Well, folks, 34 weeks pregnant. 8 months. I made it to the final round! And round I am, for sure. I’ve always carried pregnancies pretty lightly (I take no credit for that!), but this one is definitely more prominent. (Ha, what a gentle wordsmith I am– “prominent”!) I am big, y’all. But that’s okay. There’s an additional human being currently in residence, so I’m cutting myself some slack.
People ask me quite frequently how I feel, and I always wonder how much of an answer to give. Because the truth is…. whew! This is hard! But at the same time, I do feel much better than I did a month or so ago, when my iron was extremely low. I started taking Floradix, which is INCREDIBLE. It made an almost immediate difference. I couldn’t get over it! Without it, I don’t think I’d make it through these last weeks, which are so draining.
So, I’m hanging in there. It’s just not as easy as it has been in the past. I have more kids to look after, I’m heavier, older, and have more responsibilities than I used to. Eek. I’m not complaining about those things, it’s just that it makes this a different (and more challenging) pregnancy than the others. I tend to get overwhelmed faster, worn out pretty quickly. Okay, and there’s a lot more to the crazy pregnant condition that I’m sooo over, but you don’t want to hear about. I’ll spare you that litany of ailments!
But, I’m almost there. I’m ready, Freddy. I’m in the home stretch. This baby could come tomorrow, and I’d be thrilled.
However, despite the demands of these days, I will point out something really great about this time. My husband. Honestly, he has worked as hard to keep me happy and comfortable as I am working to grow and nurture this baby. We’re in this together. I know it’s wearisome to hear the same old moans and groans- but he has shown nothing but compassion and understanding.
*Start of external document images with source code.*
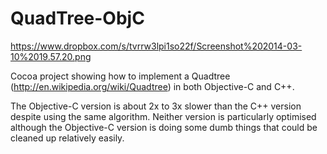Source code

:QuadTree-ObjC
=============

https://www.dropbox.com/s/tvrrw3lpi1so22f/Screenshot%202014-03-10%2019.57.20.png

Cocoa project showing how to implement a Quadtree (http://en.wikipedia.org/wiki/Quadtree) in both Objective-C and C++.

The Objective-C version is about 2x to 3x slower than the C++ version despite using the same algorithm. Neither version is particularly optimised although the Objective-C version is doing some dumb things that could be cleaned up relatively easily.

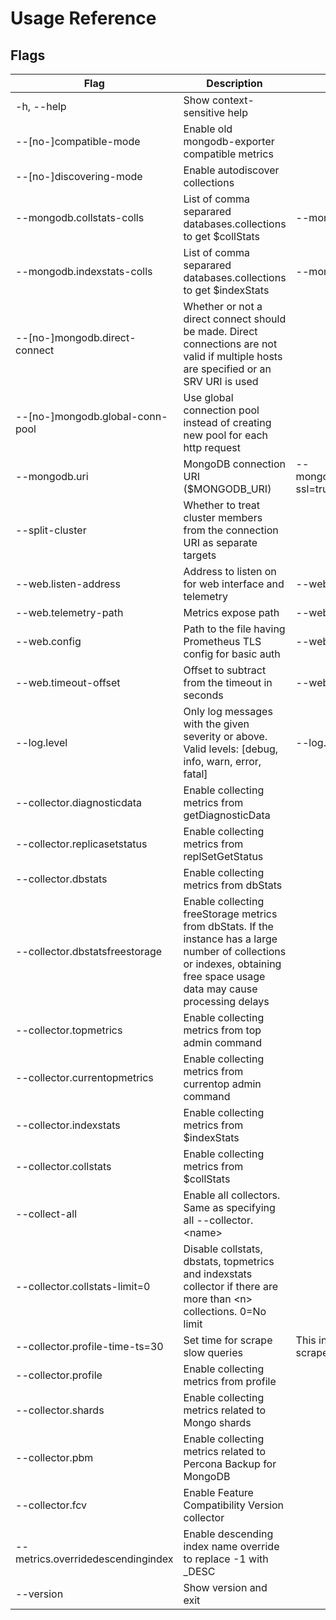 # Usage Reference

## Flags
| Flag                              | Description                                                                                                                                                                   | Example                                                                |
|-----------------------------------|-------------------------------------------------------------------------------------------------------------------------------------------------------------------------------|------------------------------------------------------------------------|
| -h, \-\-help                      | Show context-sensitive help                                                                                                                                                   |                                                                        |
| --[no-]compatible-mode            | Enable old mongodb-exporter compatible metrics                                                                                                                                |                                                                        |
| --[no-]discovering-mode           | Enable autodiscover collections                                                                                                                                               |                                                                        |
| --mongodb.collstats-colls         | List of comma separared databases.collections to get $collStats                                                                                                               | --mongodb.collstats-colls=db1,db2.col2                                 |
| --mongodb.indexstats-colls        | List of comma separared databases.collections to get $indexStats                                                                                                              | --mongodb.indexstats-colls=db1.col1,db2.col2                           |
| --[no-]mongodb.direct-connect     | Whether or not a direct connect should be made. Direct connections are not valid if multiple hosts are specified or an SRV URI is used                                        |                                                                        |
| --[no-]mongodb.global-conn-pool   | Use global connection pool instead of creating new pool for each http request                                                                                                 |                                                                        |
| --mongodb.uri                     | MongoDB connection URI ($MONGODB_URI)                                                                                                                                         | --mongodb.uri=mongodb://user:pass@127.0.0.1:27017/admin?ssl=true       |
| --split-cluster                   | Whether to treat cluster members from the connection URI as separate targets                 |
| --web.listen-address              | Address to listen on for web interface and telemetry                                                                                                                          | --web.listen-address=":9216"                                           |
| --web.telemetry-path              | Metrics expose path                                                                                                                                                           | --web.telemetry-path="/metrics"                                        |
| --web.config                      | Path to the file having Prometheus TLS config for basic auth                                                                                                                  | --web.config=STRING                                                    |
| --web.timeout-offset              | Offset to subtract from the timeout in seconds                                                                                                                                | --web.timeout-offset=1                                                 |
| --log.level                       | Only log messages with the given severity or above. Valid levels: [debug, info, warn, error, fatal]                                                                           | --log.level="error"                                                    |
| --collector.diagnosticdata        | Enable collecting metrics from getDiagnosticData                                                                                                                              |
| --collector.replicasetstatus      | Enable collecting metrics from replSetGetStatus                                                                                                                               |
| --collector.dbstats               | Enable collecting metrics from dbStats                                                                                                                                        |                                                                        |
| --collector.dbstatsfreestorage    | Enable collecting freeStorage metrics from dbStats. If the instance has a large number of collections or indexes, obtaining free space usage data may cause processing delays |                                                                        |
| --collector.topmetrics            | Enable collecting metrics from top admin command                                                                                                                              |
| --collector.currentopmetrics      | Enable collecting metrics from currentop admin command                                                                                                                        |
| --collector.indexstats            | Enable collecting metrics from $indexStats                                                                                                                                    |
| --collector.collstats             | Enable collecting metrics from $collStats                                                                                                                                     |
| --collect-all                     | Enable all collectors. Same as specifying all --collector.\<name\>                                                                                                            |
| --collector.collstats-limit=0     | Disable collstats, dbstats, topmetrics and indexstats collector if there are more than \<n\> collections. 0=No limit                                                          |
| --collector.profile-time-ts=30    | Set time for scrape slow queries                                                                                                                                              | This interval must be synchronized with the Prometheus scrape interval |
| --collector.profile               | Enable collecting metrics from profile                                                                                                                                        |
| --collector.shards                | Enable collecting metrics related to Mongo shards                                                                                                                             |
| --collector.pbm                   | Enable collecting metrics related to Percona Backup for MongoDB                                                                                                               |
| --collector.fcv                   | Enable Feature Compatibility Version collector                                                                                                                                |
| --metrics.overridedescendingindex | Enable descending index name override to replace -1 with _DESC                                                                                                                |
| --version                         | Show version and exit                                                                                                                                                         |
He comes home from a long day at work, and he is THERE. He’s plugged in. Until the last child is tucked into bed, he doesn’t see his day as done. I admire that, and appreciate it, and know how blessed I am. Especially right now, when I am contributing even less in the evenings than I normally would. He’s picking up the slack, and he does it cheerfully, even when his own day has been long and hard and taxing.
I’m one lucky girl. And I mean it.
So, ya know what? I’m feeling pretty good.
A month to go, and a baby to hold in my arms. Christmas, my husband, school break, and my body back to normal again. Santa couldn’t do it any better than that.